Frequently Asked Questions

What is a Loan-to-Value (LTV) ratio?

The loan-to-value ratio is a comparison of how much you owe on a loan versus the current market value of the asset securing it — such as a home or car. It is expressed as a percentage. For example, a $180,000 loan on a $250,000 property gives an LTV of 72%.

How do you calculate the LTV ratio?

The formula is simple: divide your current loan balance by the asset's current value, then multiply by 100. So if you owe $180,000 on a home worth $250,000, your LTV is (180,000 ÷ 250,000) × 100 = 72%.

What is considered a good LTV ratio?

Generally, an LTV of 80% or below is considered good for mortgages — it typically means you avoid private mortgage insurance (PMI) and may qualify for better rates. For auto refinance loans, an LTV under 100% is preferable, though many lenders will consider up to 125%.

What does an LTV over 100% mean?

An LTV above 100% means you owe more on the loan than the asset is currently worth. This is known as negative equity, or being 'upside down' or 'underwater' on your loan. It can make refinancing more difficult, though some programs and lenders may still work with you.
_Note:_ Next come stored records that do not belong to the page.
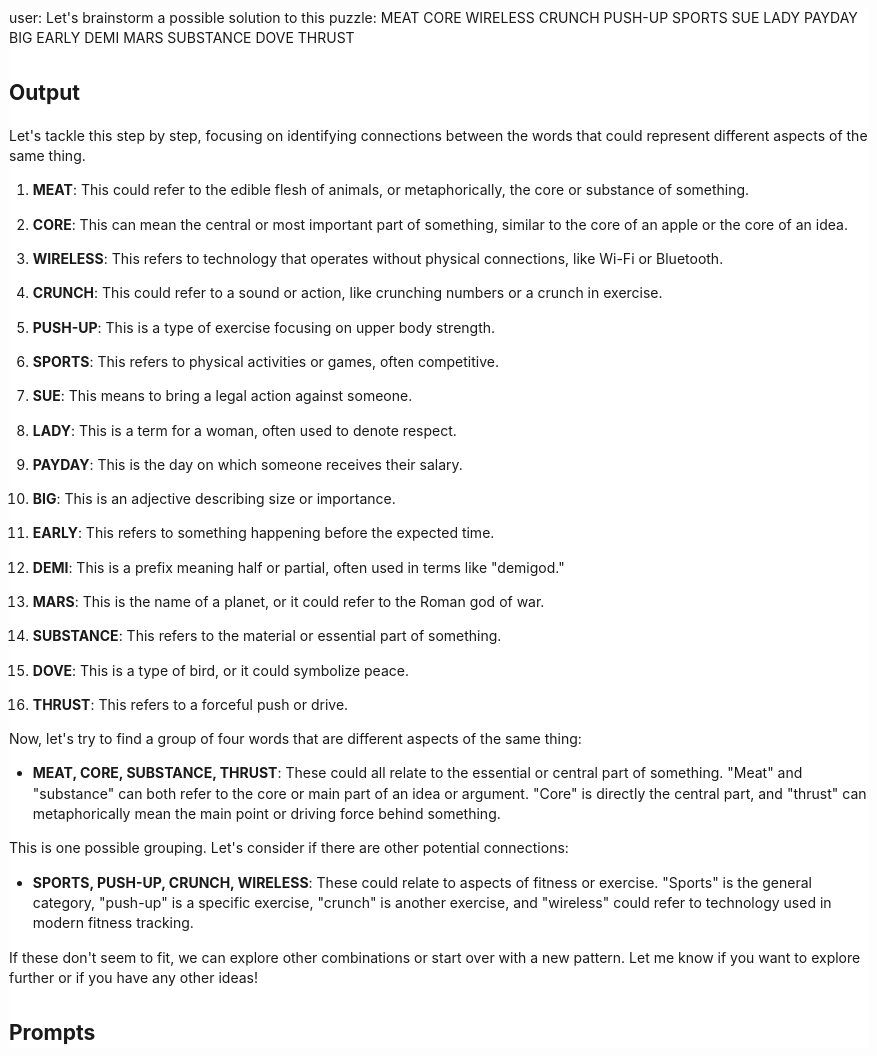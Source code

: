 user: Let's brainstorm a possible solution to this puzzle: MEAT CORE WIRELESS CRUNCH PUSH-UP SPORTS SUE LADY PAYDAY BIG EARLY DEMI MARS SUBSTANCE DOVE THRUST

## Output

Let's tackle this step by step, focusing on identifying connections between the words that could represent different aspects of the same thing.

1. **MEAT**: This could refer to the edible flesh of animals, or metaphorically, the core or substance of something.

2. **CORE**: This can mean the central or most important part of something, similar to the core of an apple or the core of an idea.

3. **WIRELESS**: This refers to technology that operates without physical connections, like Wi-Fi or Bluetooth.

4. **CRUNCH**: This could refer to a sound or action, like crunching numbers or a crunch in exercise.

5. **PUSH-UP**: This is a type of exercise focusing on upper body strength.

6. **SPORTS**: This refers to physical activities or games, often competitive.

7. **SUE**: This means to bring a legal action against someone.

8. **LADY**: This is a term for a woman, often used to denote respect.

9. **PAYDAY**: This is the day on which someone receives their salary.

10. **BIG**: This is an adjective describing size or importance.

11. **EARLY**: This refers to something happening before the expected time.

12. **DEMI**: This is a prefix meaning half or partial, often used in terms like "demigod."

13. **MARS**: This is the name of a planet, or it could refer to the Roman god of war.

14. **SUBSTANCE**: This refers to the material or essential part of something.

15. **DOVE**: This is a type of bird, or it could symbolize peace.

16. **THRUST**: This refers to a forceful push or drive.

Now, let's try to find a group of four words that are different aspects of the same thing:

- **MEAT, CORE, SUBSTANCE, THRUST**: These could all relate to the essential or central part of something. "Meat" and "substance" can both refer to the core or main part of an idea or argument. "Core" is directly the central part, and "thrust" can metaphorically mean the main point or driving force behind something.

This is one possible grouping. Let's consider if there are other potential connections:

- **SPORTS, PUSH-UP, CRUNCH, WIRELESS**: These could relate to aspects of fitness or exercise. "Sports" is the general category, "push-up" is a specific exercise, "crunch" is another exercise, and "wireless" could refer to technology used in modern fitness tracking.

If these don't seem to fit, we can explore other combinations or start over with a new pattern. Let me know if you want to explore further or if you have any other ideas!

## Prompts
What's a good LTV for a car refinance loan?

Most lenders prefer an LTV under 100% for auto refinancing. An LTV between 100% and 125% may still qualify with some lenders, but expect stricter terms or higher rates. Above 125%, options become limited though not impossible depending on your credit profile.

How does LTV affect my mortgage rate?

A lower LTV signals less risk to lenders, which typically translates to better interest rates. Borrowers with an LTV of 80% or below generally receive the most competitive mortgage rates and avoid the added cost of private mortgage insurance.

How can I improve my LTV ratio?

You can lower your LTV by paying down your loan balance faster, making a larger down payment upfront, or waiting for your property's market value to appreciate. Home improvements can also increase appraised value and thereby improve your LTV.

Is LTV the same as equity?

They are related but opposite measures. Equity is the portion of the asset you actually own outright (asset value minus loan balance), while LTV measures how much of the asset's value is still financed. A lower LTV means higher equity.